Fonctionnements communautaires

J'écris en ce moment un livre à destination des voyageurs occidentaux sur les fonctionnements communautaires en Afrique. Ce qui m'inspire quelques réflexions que je publie ici dans l'espoir de recevoir des critiques qui me feront avancer.


Introduction

Il existe au moins deux conceptions, deux visions de l'individu dans la société. Dans la conception communautaire, l'individu est l'un des noeuds du vaste réseau de relations sociales qu'est la société. Dans la conception atomiste, l'individu est vu comme un atome, la société est l'ensemble de ces atomes qui coopèrent plus ou moins librement. Les sociétés humaines des pays les moins développés s'organisent autour d'une vision essentiellement communautaire, l'accent est mis sur la cohésion sociale. Au sein des pays plus riches, la vision est plutôt celle atomiste, l'idéal poursuivi est individualiste.

Une société désigne ici l'ensemble des individus unis par le cadre d'une civilisation donnée. Partons du travail du sociologue Ferdinand Tönnies. À ses concepts de « Gemeinschaft » et de « Gesellschaft » font échos ici les expressions « société communautaire » et « société atomiste ». De même que F. Tönnies, je pense que les sociétés communautaires précèdent les sociétés atomistes. Je le suis aussi lorsqu'il dit que la famille est la première société communautaire : à la fois celle la plus parfaitement communautaire, à la fois le point de départ d'où commence toute la vie sociale. Toujours dans le sens de son analyse, les sociétés communautaires reposent bien sur du consensus, sont naturelles et trouvent leur cohésion « organiquement » dans le lien notamment familial, alors que celles atomistes sont des constructions réalisées « mécaniquement » par des contrats de nature utilitaire.

Fonctionnements communautaires

La morale est l'intuition de ce qui est bien et de ce qui est mal. Au delà du sentiment instinctif propre à chaque être humain, il s'agit d'un consensus partagé par les membres d'une communauté. La morale partagée est de nature communautaire. Elle est un socle sur lequel les êtres humains développent des liens moraux.

Dès l'instant où un membre d'une communauté prend conscience de l'existence d'un autre membre, un lien moral en devenir l'unit à ce dernier.

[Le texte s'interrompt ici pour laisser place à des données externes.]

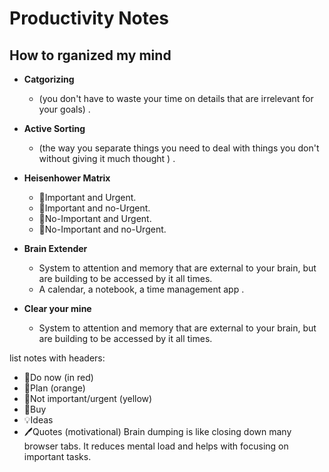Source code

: # Productivity Notes

## How to rganized my mind
* **Catgorizing** 
  * (you don't have to waste your time on details that are irrelevant for your goals) .
* **Active Sorting** 
  * (the way you separate things you need to deal with things you don't without giving it much thought ) .
* **Heisenhower Matrix**
  * 📕Important and Urgent.  
  * 📙Important and no-Urgent.  
  * 📒No-Important and Urgent.
  * 📗No-Important and no-Urgent.
  
* **Brain Extender** 
  * System to attention and memory that are external to your brain, but are building to be accessed by it all times. 
  * A calendar, a notebook, a time management app .
  
* **Clear your mine** 
  * System to attention and memory that are external to your brain, but are building to be accessed by it all times.
  
list notes with headers:
- 📕Do now (in red) 
- 📙Plan (orange)
- 📒Not important/urgent (yellow)
- 💸Buy
- 💡Ideas
- 🖊Quotes (motivational)
Brain dumping is like closing down many browser tabs. It reduces mental load and helps with focusing on important tasks.
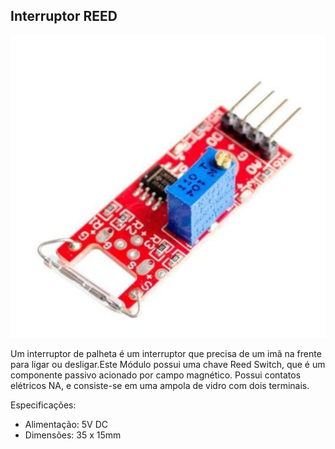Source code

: ## Interruptor REED

![alt text](img/1a.png)

Um interruptor de palheta é um interruptor que precisa de um imã na frente para ligar ou desligar.Este Módulo possui uma chave Reed Switch, que é um componente passivo acionado por campo magnético. Possui contatos elétricos NA, e consiste-se em uma ampola de vidro com dois terminais.

Especificações:

- Alimentação: 5V DC
- Dimensões: 35 x 15mm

Je définis le terme « lien moral » comme le sentiment qui attache une personne à une autre au travers de sa conscience, dans le cadre d'une morale, de manière personnelle. L'aspect personnel renvoie à un sens du devoir moral, à une dimension éthique ou affective. Un lien moral implique donc de mettre sur la liaison un sentiment qui transcende, qui va au delà d'une relation qui serait par exemple purement utilitaire. Le lien moral est caractérisé par une orientation et une intensité. L'orientation le rend en faveur de l'une des deux parties. La liaison entre deux individus est ainsi composée de deux liens, un dans chaque orientation, mais dont les intensités n'ont pas de raison d'être équivalentes. L'intensité correspond à la force, à la solidité du sentiment d'attachement de la personne ; cette perception est subjective donc difficilement quantifiable. Les liens moraux engendrent la cohésion sociale et intègrent l'individu dans la sphère d'un entourage proche. De plus, chaque être humain se construit dans le dialogue avec ces « autres qui comptent », la reconnaissance de la part des autres étant cruciale pour la perception de sa propre identité. À l'échelle individuelle, les liens moraux jouent donc un rôle dans l'intégration avec l'entourage proche et dans le développement personnel.

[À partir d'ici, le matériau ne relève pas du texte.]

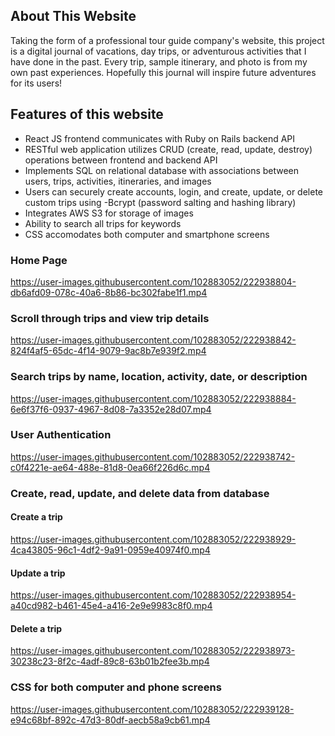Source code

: ## About This Website

Taking the form of a professional tour guide company's website, this project is a digital journal of vacations, day trips, or adventurous activities that I have done in the past. Every trip, sample itinerary, and photo is from my own past experiences. Hopefully this journal will inspire future adventures for its users!


## Features of this website

- React JS frontend communicates with Ruby on Rails backend API
- RESTful web application utilizes CRUD (create, read, update, destroy) operations between frontend and backend API
- Implements SQL on relational database with associations between users, trips, activities, itineraries, and images
- Users can securely create accounts, login, and create, update, or delete custom trips using -Bcrypt (password salting and hashing library)
- Integrates AWS S3 for storage of images
- Ability to search all trips for keywords
- CSS accomodates both computer and smartphone screens


### Home Page 
https://user-images.githubusercontent.com/102883052/222938804-db6afd09-078c-40a6-8b86-bc302fabe1f1.mp4



### Scroll through trips and view trip details
https://user-images.githubusercontent.com/102883052/222938842-824f4af5-65dc-4f14-9079-9ac8b7e939f2.mp4



### Search trips by name, location, activity, date, or description
https://user-images.githubusercontent.com/102883052/222938884-6e6f37f6-0937-4967-8d08-7a3352e28d07.mp4


### User Authentication
https://user-images.githubusercontent.com/102883052/222938742-c0f4221e-ae64-488e-81d8-0ea66f226d6c.mp4


### Create, read, update, and delete data from database
#### Create a trip
https://user-images.githubusercontent.com/102883052/222938929-4ca43805-96c1-4df2-9a91-0959e40974f0.mp4


#### Update a trip
https://user-images.githubusercontent.com/102883052/222938954-a40cd982-b461-45e4-a416-2e9e9983c8f0.mp4


#### Delete a trip
https://user-images.githubusercontent.com/102883052/222938973-30238c23-8f2c-4adf-89c8-63b01b2fee3b.mp4


### CSS for both computer and phone screens
https://user-images.githubusercontent.com/102883052/222939128-e94c68bf-892c-47d3-80df-aecb58a9cb61.mp4






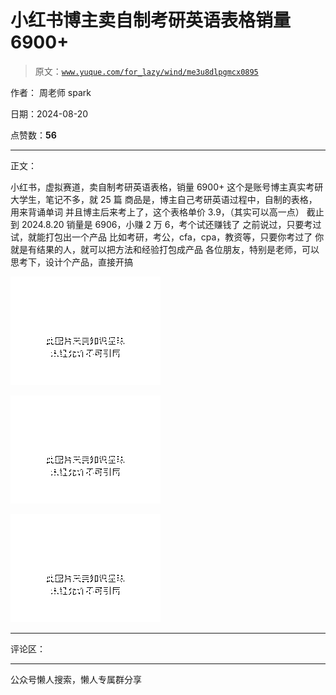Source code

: # 小红书博主卖自制考研英语表格销量 6900+

> 原文：[`www.yuque.com/for_lazy/wind/me3u8dlpgmcx0895`](https://www.yuque.com/for_lazy/wind/me3u8dlpgmcx0895)

作者： 周老师 spark

日期：2024-08-20

点赞数：**56**

* * *

正文：

小红书，虚拟赛道，卖自制考研英语表格，销量 6900+ 这个是账号博主真实考研大学生，笔记不多，就 25 篇
商品是，博主自己考研英语过程中，自制的表格，用来背诵单词 并且博主后来考上了，这个表格单价 3.9，（其实可以高一点）
截止到 2024.8.20 销量是 6906，小赚 2 万 6，考个试还赚钱了 之前说过，只要考过试，就能打包出一个产品
比如考研，考公，cfa，cpa，教资等，只要你考过了 你就是有结果的人，就可以把方法和经验打包成产品 各位朋友，特别是老师，可以思考下，设计个产品，直接开搞

![](img/367dff31856db5f9fa797e1b3729ba95.png "None")

![](img/8dbd7445eecd145ff0a4035f2f95b52a.png "None")

![](img/399c36b3e4875d730faa40a2466ece8b.png "None")

* * *

评论区：

* * *

公众号懒人搜索，懒人专属群分享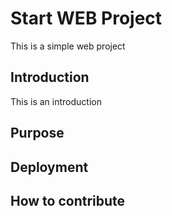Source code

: # Start WEB Project

This is a simple web project

## Introduction

This is an introduction

## Purpose

## Deployment

## How to contribute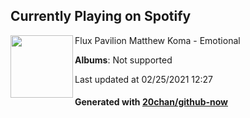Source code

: ## Currently Playing on Spotify

[<img align="left" width="100" src="https://i.scdn.co/image/ab67616d0000b273a4d1a3704aef0fd5871b8106">](https://open.spotify.com/album/4NjZGWBcqV7qImMk5NTd5H)

Flux Pavilion Matthew Koma - Emotional

**Albums**: Not supported

Last updated at 02/25/2021 12:27

#### Generated with [20chan/github-now](https://github.com/20chan/github-now)


<!--
**20chan/20chan** is a ✨ _special_ ✨ repository because its `README.md` (this file) appears on your GitHub profile.

Here are some ideas to get you started:

- 🔭 I’m currently working on ...
- 🌱 I’m currently learning ...
- 👯 I’m looking to collaborate on ...
- 🤔 I’m looking for help with ...
- 💬 Ask me about ...
- 📫 How to reach me: ...
- 😄 Pronouns: ...
- ⚡ Fun fact: ...
-->
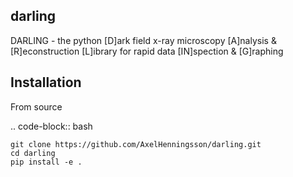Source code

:darling
------------------------------------

DARLING - the python [D]ark field x-ray microscopy [A]nalysis & [R]econstruction [L]ibrary for rapid data [IN]spection & [G]raphing

Installation
------------------------------------
From source

.. code-block:: bash

    git clone https://github.com/AxelHenningsson/darling.git
    cd darling
    pip install -e .
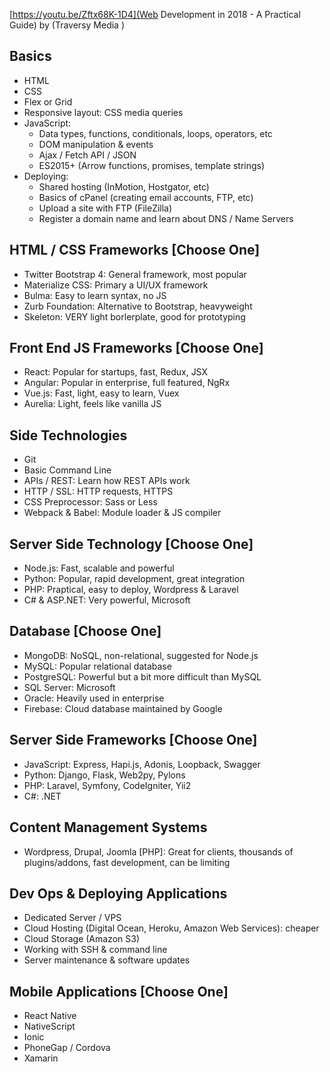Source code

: [https://youtu.be/Zftx68K-1D4](Web Development in 2018 - A Practical Guide) by (Traversy Media
)

## Basics

- HTML
- CSS
- Flex or Grid
- Responsive layout: CSS media queries
- JavaScript: 
  - Data types, functions, conditionals, loops, operators, etc
  - DOM manipulation & events
  - Ajax / Fetch API / JSON
  - ES2015+ (Arrow functions, promises, template strings)
- Deploying:
  - Shared hosting (InMotion, Hostgator, etc)
  - Basics of cPanel (creating email accounts, FTP, etc)
  - Upload a site with FTP (FileZilla)
  - Register a domain name and learn about DNS / Name Servers
  
## HTML / CSS Frameworks [Choose One]

- Twitter Bootstrap 4: General framework, most popular
- Materialize CSS: Primary a UI/UX framework
- Bulma: Easy to learn syntax, no JS
- Zurb Foundation: Alternative to Bootstrap, heavyweight
- Skeleton: VERY light borlerplate, good for prototyping

## Front End JS Frameworks [Choose One]

- React: Popular for startups, fast, Redux, JSX
- Angular: Popular in enterprise, full featured, NgRx
- Vue.js: Fast, light, easy to learn, Vuex
- Aurelia: Light, feels like vanilla JS

## Side Technologies

- Git
- Basic Command Line 
- APIs / REST: Learn how REST APIs work
- HTTP / SSL: HTTP requests, HTTPS
- CSS Preprocessor: Sass or Less
- Webpack & Babel: Module loader & JS compiler

## Server Side Technology [Choose One]

- Node.js: Fast, scalable and powerful
- Python: Popular, rapid development, great integration
- PHP: Praptical, easy to deploy, Wordpress & Laravel
- C# & ASP.NET: Very powerful, Microsoft

## Database [Choose One]

- MongoDB: NoSQL, non-relational, suggested for Node.js
- MySQL: Popular relational database
- PostgreSQL: Powerful but a bit more difficult than MySQL
- SQL Server: Microsoft
- Oracle: Heavily used in enterprise
- Firebase: Cloud database maintained by Google

## Server Side Frameworks [Choose One]

- JavaScript: Express, Hapi.js, Adonis, Loopback, Swagger
- Python: Django, Flask, Web2py, Pylons
- PHP: Laravel, Symfony, CodeIgniter, Yii2
- C#: .NET

## Content Management Systems

- Wordpress, Drupal, Joomla [PHP]: Great for clients, thousands of plugins/addons, fast development, can be limiting

## Dev Ops & Deploying Applications

- Dedicated Server / VPS
- Cloud Hosting (Digital Ocean, Heroku, Amazon Web Services): cheaper
- Cloud Storage (Amazon S3)
- Working with SSH & command line
- Server maintenance & software updates

## Mobile Applications [Choose One]

- React Native
- NativeScript
- Ionic
- PhoneGap / Cordova
- Xamarin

Un niveau social est la position d'une personne dans l'échelle sociale, son appréciation reflète l'importance de la personne aux yeux des autres. Dans les sociétés communautaires, le niveau social d'une personne engendre et dépend d'intenses et nombreuses liaisons morales en sa faveur. Les liens moraux créent ainsi par essence une hiérarchie sociale. De l'inégalité sociale naît un devoir moral d'assistance, la personne importante se devant d'assister ses proches de niveau inférieur. Ainsi se retrouvent associés – et ceci est un effet des dons – le niveau social et le niveau de richesse.

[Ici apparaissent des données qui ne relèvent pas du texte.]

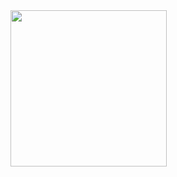 <img src = "https://github.com/Taksh-Malaviya/CORE_FLUTTER_5_2_4/assets/150029733/b66e79dd-675a-4384-87c2-e4c407ba5bc6" width = "250px">


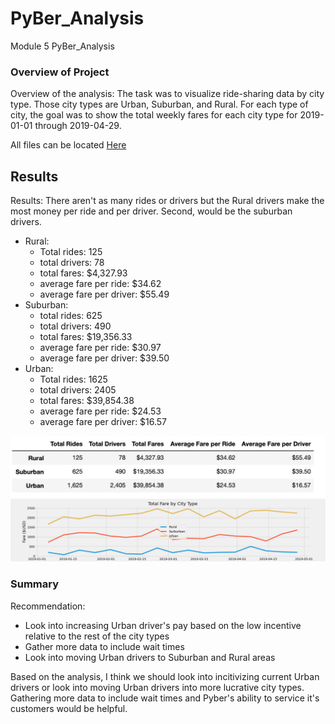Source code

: # PyBer_Analysis
Module 5 PyBer_Analysis

### Overview of Project
Overview of the analysis: The task was to visualize ride-sharing data by city type. Those city types are Urban, Suburban, and Rural. For each type of city, the goal was to show the total weekly fares for each city type for 2019-01-01 through 2019-04-29.

All files can be located [Here](http://github.com)

## Results
Results: There aren't as many rides or drivers but the Rural drivers make the most money per ride and per driver. Second, would be the suburban drivers.


- Rural:
  - Total rides: 125
  - total drivers: 78 
  - total fares: $4,327.93
  - average fare per ride: $34.62
  - average fare per driver: $55.49
- Suburban:
  - total rides: 625
  - total drivers: 490
  - total fares: $19,356.33
  - average fare per ride: $30.97
  - average fare per driver: $39.50
- Urban:
  - Total rides: 1625
  - total drivers: 2405 
  - total fares: $39,854.38
  - average fare per ride: $24.53
  - average fare per driver: $16.57
  
  
![alt text](https://github.com/trallen09/PyBer_Analysis/blob/main/analysis/Summary_DataFrame.png)
![alt text](https://github.com/trallen09/PyBer_Analysis/blob/main/analysis/PyBer_fare_summary.png)

### Summary
Recommendation:
  - Look into increasing Urban driver's pay based on the low incentive relative to the rest of the city types
  - Gather more data to include wait times
  - Look into moving Urban drivers to Suburban and Rural areas
  
Based on the analysis, I think we should look into incitivizing current Urban drivers or look into moving Urban drivers into more lucrative city types. Gathering more data to include wait times and Pyber's ability to service it's customers would be helpful. 










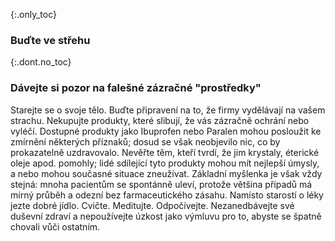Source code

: {:.only_toc} 
### Buďte ve střehu

 {:.dont.no_toc} 
### Dávejte si pozor na falešné zázračné "prostředky"

Starejte se o svoje tělo. Buďte připravení na to, že firmy vydělávají na vašem strachu. Nekupujte produkty, které slibují, že vás zázračně ochrání nebo vyléčí. Dostupné produkty jako Ibuprofen nebo Paralen mohou posloužit ke zmírnění některých příznaků; dosud se však neobjevilo nic, co by prokazatelně uzdravovalo. Nevěřte těm, kteří tvrdí, že jim krystaly, éterické oleje apod. pomohly; lidé sdílející tyto produkty mohou mít nejlepší úmysly, a nebo mohou současné situace zneužívat. Základní myšlenka je však vždy stejná: mnoha pacientům se spontánně uleví, protože většina případů má mírný průběh a odezní bez farmaceutického zásahu. Namísto starostí o léky jezte dobré jídlo. Cvičte. Meditujte. Odpočívejte. Nezanedbávejte své duševní zdraví a nepoužívejte úzkost jako výmluvu pro to, abyste se špatně chovali vůči ostatním.
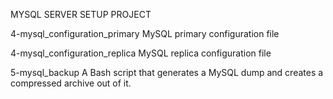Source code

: MYSQL SERVER SETUP PROJECT

4-mysql_configuration_primary
MySQL primary configuration file

4-mysql_configuration_replica
MySQL replica configuration file

5-mysql_backup
A Bash script that generates a MySQL dump and creates a compressed archive out of it.
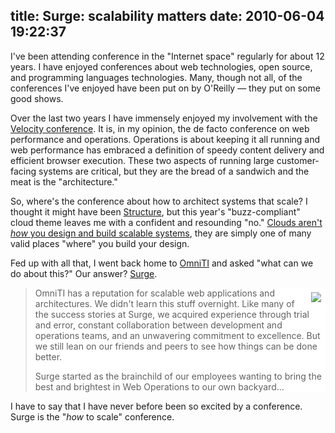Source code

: title: Surge: scalability matters
date: 2010-06-04 19:22:37
---

<p>I've been attending conference in the "Internet space" regularly for about 12 years.  I have enjoyed conferences about web technologies, open source, and programming languages technologies.  Many, though not all, of the conferences I've enjoyed have been put on by O'Reilly &#8212; they put on some good shows.</p>

<p>Over the last two years I have immensely enjoyed my involvement with the <a href="http://en.oreilly.com/velocity2010">Velocity conference</a>.  It is, in my opinion, the de facto conference on web performance and operations.  Operations is about keeping it all running and web performance has embraced a definition of speedy content delivery and efficient browser execution.  These two aspects of running large customer-facing systems are critical, but they are the bread of a sandwich and the meat is the "architecture."</p>

<p>So, where's the conference about how to architect systems that scale?  I thought it might have been <a href="http://events.gigaom.com/structure/10/">Structure</a>, but this year's "buzz-compliant" cloud theme leaves me with a confident and resounding "no."  <a href="http://omniti.com/seeds/the-cloud-is-great-stop-the-hype">Clouds aren't <em>how</em> you design and build scalable systems</a>, they are simply one of many valid places "where" you build your design.</p>

<p>Fed up with all that, I went back home to <a href="http://omniti.com">OmniTI</a> and asked "what can we do about this?"  Our answer? <a href="http://omniti.com/surge/2010">Surge</a>.</p>

<blockquote style="background:#fff">
<p><a href="http://omniti.com/surge/2010"><img style="float:right;margin:0.5em" src="http://s.omniti.net/surge/i/present/logo-main.png"/></a> OmniTI has a reputation for scalable web applications and architectures. We didn't learn this stuff overnight. Like many of the success stories at Surge, we acquired experience through trial and error, constant collaboration between development and operations teams, and an unwavering commitment to excellence. But we still lean on our friends and peers to see how things can be done better.</p>

<p>Surge started as the brainchild of our employees wanting to bring the best and brightest in Web Operations to our own backyard...</p>
</blockquote>

<p>I have to say that I have never before been so excited by a conference. Surge is the "<em>how</em> to scale" conference.</p>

Il existe plusieurs formes de liens moraux. Les relations coutumières d'abord. La coutume détermine leurs implications. De tels liens existent souvent d'office à l'entrée de l'individu dans la communauté. Le lien de parenté est une relation coutumière qui dépend souvent du sexe, du rang de naissance et de l'âge. Au delà des spécificités coutumières, le sentiment provoqué par le don constitue sans-doute le lien moral le plus intense. Il s'agit de la contrepartie des transferts de richesse entre deux individus. L'orientation de ce lien est en faveur du donateur : être lié, c'est alors être redevable. L'intensité est ici une évaluation intuitive du besoin (subjectif) de celui qui reçoit conjugué à l'effort (subjectif aussi) de celui qui donne. Il s'agit-là d'une appréciation subjective, mais paradoxalement réellement précise dans la conscience des personnes concernées. Ce mécanisme explique l'omniprésence de la négociation dans les transactions commerciales des sociétés communautaires. Un cadre communautaire juxtapose en effet lien économique et moral. Le rôle de la négociation est de s'accorder sur le montant du don partiel ajouté à la transaction. En pratique, le prix varie selon le niveau social des partenaires.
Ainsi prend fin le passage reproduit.